State's high court must uphold the law not partisanship
Published August 31, 2023
In the not-too-distant future North Carolina’s Supreme Court will be the forum for one of the most significant rulings in state history. When cases challenging key pieces of legislation -- making their way into law with partisan votes overriding vetoes by Gov. Roy Cooper – arrive at the high court the justices won’t only be called to contemplate the constitutionality of the content of the bills but also to examine their personal behavior, relationships and past positions in government.
By their decisions, these justices will display:
-- Their loyalty to the founders of the state and the constitutional principles they established for “separate and distinct” branches of government;
-- Their partisan, familial fealty to the leaders of the legislative branch of government – particularly state Senate leader Phil Berger, the powerful Republican who represents Rockingham County.
Republican leaders – and Sen. Berger directly and personally – have much at stake in the judicial resolution of at least two key pieces of legislation likely to land before the court.
One key piece of legislation, Senate Bill 512, removes the governor’s power to appoint members of key boards and commissions – including the Board of Transportation, the Environmental Management Commission, Coastal Resources Commission, Wildlife Resources Commission and make modifications to the governor’s appointment authority of the state Utilities Commission.
Senate Bill 747 makes a variety of changes in state election laws that, based on past voting data, will likely make it more difficult or limiting for voters who cast ballots for Democratic candidates.
When it comes to separation of powers issues, such as those presented in Senate Bill 512 where the legislature seeks to usurp the governor’s appointive powers and infringe on the ability of the state’s chief executive to “take care that the laws are faithfully executed” – the high court has repeatedly ruled the legislature cannot act in ways that essentially give it the governor’s power to control boards and commissions that determine how laws are enforced.
“When the General Assembly appoints executive officers that the Governor has little power to remove, it can appoint them essentially without the Governor’s influence.
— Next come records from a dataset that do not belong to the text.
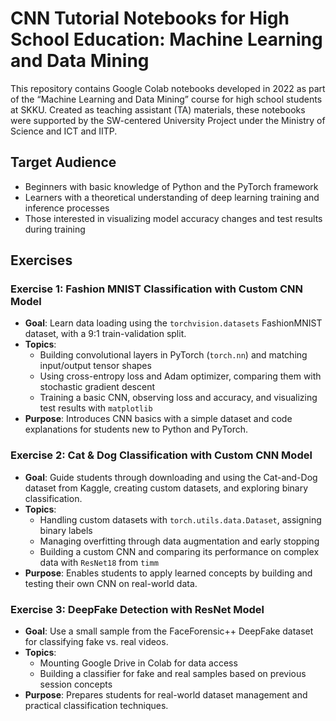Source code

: # CNN Tutorial Notebooks for High School Education: Machine Learning and Data Mining

This repository contains Google Colab notebooks developed in 2022 as part of the “Machine Learning and Data Mining” course for high school students at SKKU. Created as teaching assistant (TA) materials, these notebooks were supported by the SW-centered University Project under the Ministry of Science and ICT and IITP.

## Target Audience
- Beginners with basic knowledge of Python and the PyTorch framework
- Learners with a theoretical understanding of deep learning training and inference processes
- Those interested in visualizing model accuracy changes and test results during training

## Exercises

### Exercise 1: Fashion MNIST Classification with Custom CNN Model
- **Goal**: Learn data loading using the `torchvision.datasets` FashionMNIST dataset, with a 9:1 train-validation split.
- **Topics**:
  - Building convolutional layers in PyTorch (`torch.nn`) and matching input/output tensor shapes
  - Using cross-entropy loss and Adam optimizer, comparing them with stochastic gradient descent
  - Training a basic CNN, observing loss and accuracy, and visualizing test results with `matplotlib`
- **Purpose**: Introduces CNN basics with a simple dataset and code explanations for students new to Python and PyTorch.

### Exercise 2: Cat & Dog Classification with Custom CNN Model
- **Goal**: Guide students through downloading and using the Cat-and-Dog dataset from Kaggle, creating custom datasets, and exploring binary classification.
- **Topics**:
  - Handling custom datasets with `torch.utils.data.Dataset`, assigning binary labels
  - Managing overfitting through data augmentation and early stopping
  - Building a custom CNN and comparing its performance on complex data with `ResNet18` from `timm`
- **Purpose**: Enables students to apply learned concepts by building and testing their own CNN on real-world data.

### Exercise 3: DeepFake Detection with ResNet Model
- **Goal**: Use a small sample from the FaceForensic++ DeepFake dataset for classifying fake vs. real videos.
- **Topics**:
  - Mounting Google Drive in Colab for data access
  - Building a classifier for fake and real samples based on previous session concepts
- **Purpose**: Prepares students for real-world dataset management and practical classification techniques.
That leaves the Governor with little control over the views and priorities of the officers that the General Assembly appoints. When those officers form a majority on a commission that has the final say on how to execute the laws, the General Assembly, not the Governor, can exert most of the control over the executive policy,” wrote then Chief Justice Mark Martin, a Republican, in the 2016 McCrory v. Berger opinion invalidating a law. While legislators can make appointments to executive boards and commissions, the state’s high court has ruled, it cannot do it in a way that gives the legislature control of those groups.
Legislative staffers, in a memo outlining details of Senate Bill 512, issued a similar caution. Portions of the bill “may pose constitutional concerns” but also noted other portions of the bill might provide a constitutional dodge.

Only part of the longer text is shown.